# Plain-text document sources

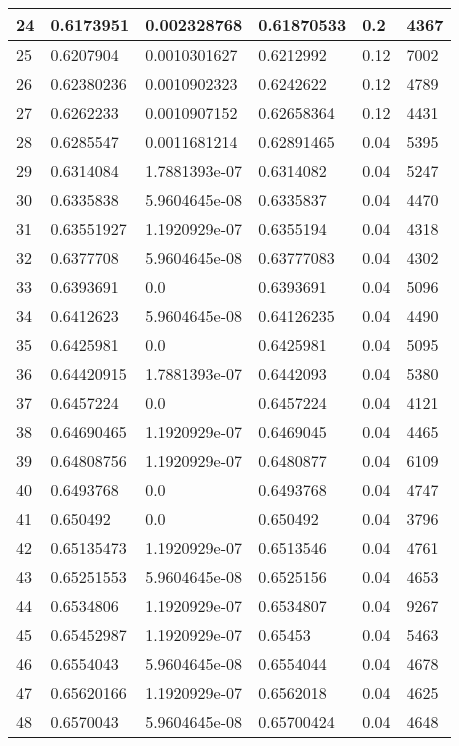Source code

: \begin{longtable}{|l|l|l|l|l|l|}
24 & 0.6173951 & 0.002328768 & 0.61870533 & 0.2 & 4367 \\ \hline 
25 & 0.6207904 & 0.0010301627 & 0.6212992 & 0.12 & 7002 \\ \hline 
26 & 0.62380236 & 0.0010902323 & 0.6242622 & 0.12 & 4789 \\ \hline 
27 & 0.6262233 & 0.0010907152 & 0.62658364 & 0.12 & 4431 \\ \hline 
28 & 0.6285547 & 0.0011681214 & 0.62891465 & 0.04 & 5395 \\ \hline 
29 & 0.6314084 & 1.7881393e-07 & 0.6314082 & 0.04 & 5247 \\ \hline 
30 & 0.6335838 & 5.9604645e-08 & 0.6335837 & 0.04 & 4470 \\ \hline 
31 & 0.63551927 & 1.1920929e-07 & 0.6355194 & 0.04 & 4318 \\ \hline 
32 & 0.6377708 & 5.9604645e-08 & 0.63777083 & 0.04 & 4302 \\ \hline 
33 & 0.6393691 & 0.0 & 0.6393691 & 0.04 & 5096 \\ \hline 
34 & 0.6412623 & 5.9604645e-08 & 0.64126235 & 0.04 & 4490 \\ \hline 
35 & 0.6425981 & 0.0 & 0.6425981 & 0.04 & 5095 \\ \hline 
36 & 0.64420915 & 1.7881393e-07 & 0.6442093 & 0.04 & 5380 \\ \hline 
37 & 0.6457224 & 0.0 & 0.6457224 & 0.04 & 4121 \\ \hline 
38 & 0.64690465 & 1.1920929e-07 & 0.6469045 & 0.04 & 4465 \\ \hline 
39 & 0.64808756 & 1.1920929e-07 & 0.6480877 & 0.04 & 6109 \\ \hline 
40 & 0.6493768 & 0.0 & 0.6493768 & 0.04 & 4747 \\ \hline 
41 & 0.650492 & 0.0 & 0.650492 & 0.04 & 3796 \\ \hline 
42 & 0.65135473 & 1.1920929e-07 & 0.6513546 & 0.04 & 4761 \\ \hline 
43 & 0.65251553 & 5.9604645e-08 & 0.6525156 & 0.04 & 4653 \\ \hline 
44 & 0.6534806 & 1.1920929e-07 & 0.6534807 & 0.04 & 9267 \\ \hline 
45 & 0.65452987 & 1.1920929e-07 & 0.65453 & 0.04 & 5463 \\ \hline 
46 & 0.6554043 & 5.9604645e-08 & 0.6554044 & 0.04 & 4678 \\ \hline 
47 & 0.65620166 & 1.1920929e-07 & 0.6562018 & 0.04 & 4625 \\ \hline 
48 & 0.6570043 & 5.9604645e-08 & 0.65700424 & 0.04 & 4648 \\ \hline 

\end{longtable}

* * *

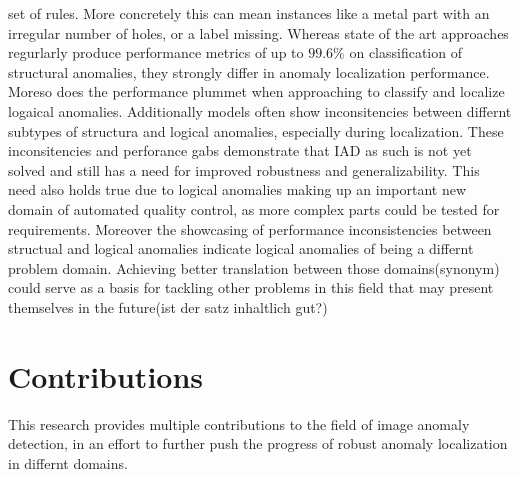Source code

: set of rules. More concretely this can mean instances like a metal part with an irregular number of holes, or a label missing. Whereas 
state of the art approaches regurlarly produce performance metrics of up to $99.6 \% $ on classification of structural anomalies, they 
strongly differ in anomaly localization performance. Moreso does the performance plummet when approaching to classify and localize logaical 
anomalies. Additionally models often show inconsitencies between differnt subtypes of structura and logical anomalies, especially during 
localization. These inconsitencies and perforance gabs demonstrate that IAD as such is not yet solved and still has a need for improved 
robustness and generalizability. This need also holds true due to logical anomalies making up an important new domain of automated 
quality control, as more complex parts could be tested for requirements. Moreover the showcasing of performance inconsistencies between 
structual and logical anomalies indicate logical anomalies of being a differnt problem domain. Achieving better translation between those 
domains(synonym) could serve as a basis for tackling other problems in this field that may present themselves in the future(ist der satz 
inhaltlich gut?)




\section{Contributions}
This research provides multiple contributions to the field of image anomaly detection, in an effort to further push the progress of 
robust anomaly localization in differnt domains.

# Assignment
Return, with no change at all, every line in the entries above from the line containing "strongly differ in" through the line containing "robustness and generalizability.".

# Expected output
strongly differ in anomaly localization performance. Moreso does the performance plummet when approaching to classify and localize logaical 
anomalies. Additionally models often show inconsitencies between differnt subtypes of structura and logical anomalies, especially during 
localization. These inconsitencies and perforance gabs demonstrate that IAD as such is not yet solved and still has a need for improved 
robustness and generalizability. This need also holds true due to logical anomalies making up an important new domain of automated 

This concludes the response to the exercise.